By Laurelle Walsh
Travel back into the Elizabethan world of the late 1500s for an evening with William Shakespeare, in a one-night performance of “A Visit with Will” at The Merc Playhouse on Friday (Feb. 13).
Actor, director, teacher and writer Rod Molzahn presents the one-man show, which starts at 7 p.m. Tickets are $15 for adults, $5 for youth 18 and under. Doors open at 6:30 p.m.
Molzahn, as Will, will portray Shakespeare’s life as he imagines the “Bard of Avon,” would speak: discussing his family, the culture and politics of the day, and his work as poet and playwright, based on facts that Molzahn has gathered through years of research and performance. He involves the audience in the show, asks them what they know about Shakespeare and bases his performance on the viewers’ responses, Molzahn said.
“It changes every time I do it,” Molzahn said. “I never get tired of it.”
Will speaks to the audience in intimate, conversational terms in the manner of the common people of the time, Molzahn said. The syntax and vocabulary may be slightly unfamiliar, but after performances people generally come up and tell him that they understood everything, he said.

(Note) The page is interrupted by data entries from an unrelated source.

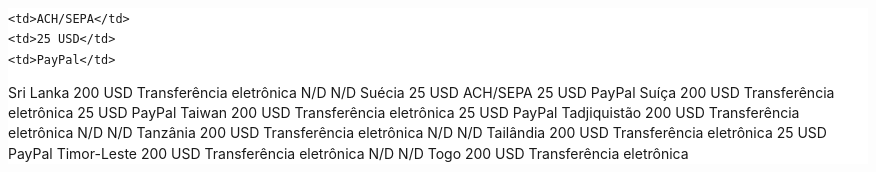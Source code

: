     <td>ACH/SEPA</td>
    <td>25 USD</td>
    <td>PayPal</td>
  </tr>
  <tr>
    <td>Sri Lanka</td>
    <td>200 USD</td>
    <td>Transferência eletrônica</td>
    <td>N/D</td>
    <td>N/D</td>
  </tr>
  <tr>
    <td>Suécia</td>
    <td>25 USD</td>
    <td>ACH/SEPA</td>
    <td>25 USD</td>
    <td>PayPal</td>
  </tr>
  <tr>
    <td>Suíça</td>
    <td>200 USD</td>
    <td>Transferência eletrônica</td>
    <td>25 USD</td>
    <td>PayPal</td>
  </tr>
  <tr>
    <td>Taiwan</td>
    <td>200 USD</td>
    <td>Transferência eletrônica</td>
    <td>25 USD</td>
    <td>PayPal</td>
  </tr>
  <tr>
    <td>Tadjiquistão</td>
    <td>200 USD</td>
    <td>Transferência eletrônica</td>
    <td>N/D</td>
    <td>N/D</td>
  </tr>
  <tr>
    <td>Tanzânia</td>
    <td>200 USD</td>
    <td>Transferência eletrônica</td>
    <td>N/D</td>
    <td>N/D</td>
  </tr>
  <tr>
    <td>Tailândia</td>
    <td>200 USD</td>
    <td>Transferência eletrônica</td>
    <td>25 USD</td>
    <td>PayPal</td>
  </tr>
  <tr>
    <td>Timor-Leste</td>
    <td>200 USD</td>
    <td>Transferência eletrônica</td>
    <td>N/D</td>
    <td>N/D</td>
  </tr>
  <tr>
    <td>Togo</td>
    <td>200 USD</td>
    <td>Transferência eletrônica</td>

“If actors know what they’re doing with Shakespeare, the audience should have no trouble understanding,” said Molzahn. “I want to let people hear some of his language; otherwise, what’s the point?”
Molzahn has been performing as Will Shakespeare for almost 30 years. He last brought “A Visit with Will” to the Methow Valley around 10 years ago, in a performance at the Twisp River Pub, he said.
“Shakespeare is amazingly funny,” Molzahn said. “I use that humor to help tell his story and engage the audience.”
While he often performs at grade schools and adjusts his stories to suit younger audiences, he feels that viewers middle school age and up appreciate his performances best.
While the content may occasionally veer toward the racy, sharing Shakespeare’s foibles and humanity “is a great way for the audience to connect with how little people have changed over the centuries,” Molzahn said.
In “A Tale of Two Anns,” Molzahn reveals the fact that Will Shakespeare was engaged to two women — both named Ann — at the same time. “He ended up marrying one of them,” Molzahn said, after the consequences of his behavior forced Will’s decision. “It’s a real-life, funny story,” and belies the perception that Shakespeare is stiff or formal, he said.
Molzahn “fell in love with acting” in college, and tried out for every part that came his way, he said.
He moved to Wenatchee in 1966, first teaching in the public schools before he was hired to help rebuild the drama program at Wenatchee Valley College, he said.
Molzahn founded the Mission Creek Players around 35 years ago, where he performed a one-person show as Mark Twain, essentially reading the comic writer’s works, he said. But he really wanted to develop his own one-person show in which he could “embody a real character,” he said. He considered doing the beloved Welsh poet Dylan Thomas, but “didn’t look like him,” Molzahn said.
Next he set about reading all of Shakespeare’s plays and poetry and “found the man in his writing,” he said. He followed that with six or seven years of research on the Bard’s life, his work, and the Elizabethan Renaissance era.
Molzahn compiled his research into a series of stories about Shakespeare and in 1986 began performing them before audiences. “Eventually I put both feet into acting,” quit his job at Wenatchee Valley College, and took “A Visit with Will” on the road throughout the United States and Canada for several years, he said.
The actor has given up traveling six months of the year, but he hasn’t given up performing, directing and teaching. He directs summer theater camps for middle- and high-school students in Wenatchee and one in Newport, Oregon, where he also does a dinner-theater show when he’s in town.
As a Methow Arts artist-in-residence, he directed Liberty Bell Junior/Senior High School students in “Nickel Shakespeare” in 2008. Two years ago he co-directed Two Gentlemen of Verona with Jane Orme and the Liberty Bell Drama Club.
When he’s not doing theater, Molzahn teaches at Westside High School in Wenatchee and writes a monthly column on the history of North Central Washington in the journal The Good Life. He is also working on a book about the region’s history.
Molzahn is currently spending part of each week in the Methow directing the Children’s Theater production of As You Like It, which will be presented at The Merc Playhouse in March.